1 files changed, 312 insertions, 0 deletions
diff --git a/arch/riscv/crypto/aes-riscv64-zvkned-zvbb-zvkg.S b/arch/riscv/crypto/aes-riscv64-zvkned-zvbb-zvkg.S
new file mode 100644
index 0000000000..146fc9cfb2
--- /dev/null
+++ b/arch/riscv/crypto/aes-riscv64-zvkned-zvbb-zvkg.S
@@ -0,0 +1,312 @@
+/* SPDX-License-Identifier: Apache-2.0 OR BSD-2-Clause */
+//
+// This file is dual-licensed, meaning that you can use it under your
+// choice of either of the following two licenses:
+//
+// Copyright 2023 The OpenSSL Project Authors.
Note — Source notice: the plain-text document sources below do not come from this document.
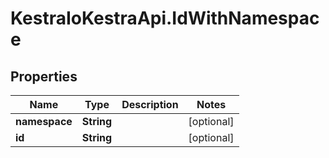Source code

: # KestraIoKestraApi.IdWithNamespace

## Properties

Name | Type | Description | Notes
------------ | ------------- | ------------- | -------------
**namespace** | **String** |  | [optional] 
**id** | **String** |  | [optional]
All Rights Reserved.
+//
+// Licensed under the Apache License 2.0 (the "License"). You can obtain
+// a copy in the file LICENSE in the source distribution or at
+// https://www.openssl.org/source/license.html
+//
+// or
+//
+// Copyright (c) 2023, Jerry Shih <jerry.shih@sifive.com>
+// Copyright 2024 Google LLC
+// All rights reserved.
+//
+// Redistribution and use in source and binary forms, with or without
+// modification, are permitted provided that the following conditions
+// are met:
+// 1. Redistributions of source code must retain the above copyright
+//    notice, this list of conditions and the following disclaimer.
+// 2. Redistributions in binary form must reproduce the above copyright
+//    notice, this list of conditions and the following disclaimer in the
+//    documentation and/or other materials provided with the distribution.
+//
+// THIS SOFTWARE IS PROVIDED BY THE COPYRIGHT HOLDERS AND CONTRIBUTORS
+// "AS IS" AND ANY EXPRESS OR IMPLIED WARRANTIES, INCLUDING, BUT NOT
+// LIMITED TO, THE IMPLIED WARRANTIES OF MERCHANTABILITY AND FITNESS FOR
+// A PARTICULAR PURPOSE ARE DISCLAIMED. IN NO EVENT SHALL THE COPYRIGHT
+// OWNER OR CONTRIBUTORS BE LIABLE FOR ANY DIRECT, INDIRECT, INCIDENTAL,
+// SPECIAL, EXEMPLARY, OR CONSEQUENTIAL DAMAGES (INCLUDING, BUT NOT
+// LIMITED TO, PROCUREMENT OF SUBSTITUTE GOODS OR SERVICES; LOSS OF USE,
+// DATA, OR PROFITS; OR BUSINESS INTERRUPTION) HOWEVER CAUSED AND ON ANY
+// THEORY OF LIABILITY, WHETHER IN CONTRACT, STRICT LIABILITY, OR TORT
+// (INCLUDING NEGLIGENCE OR OTHERWISE) ARISING IN ANY WAY OUT OF THE USE
+// OF THIS SOFTWARE, EVEN IF ADVISED OF THE POSSIBILITY OF SUCH DAMAGE.
+
+// The generated code of this file depends on the following RISC-V extensions:
+// - RV64I
+// - RISC-V Vector ('V') with VLEN >= 128 && VLEN < 2048
+// - RISC-V Vector AES block cipher extension ('Zvkned')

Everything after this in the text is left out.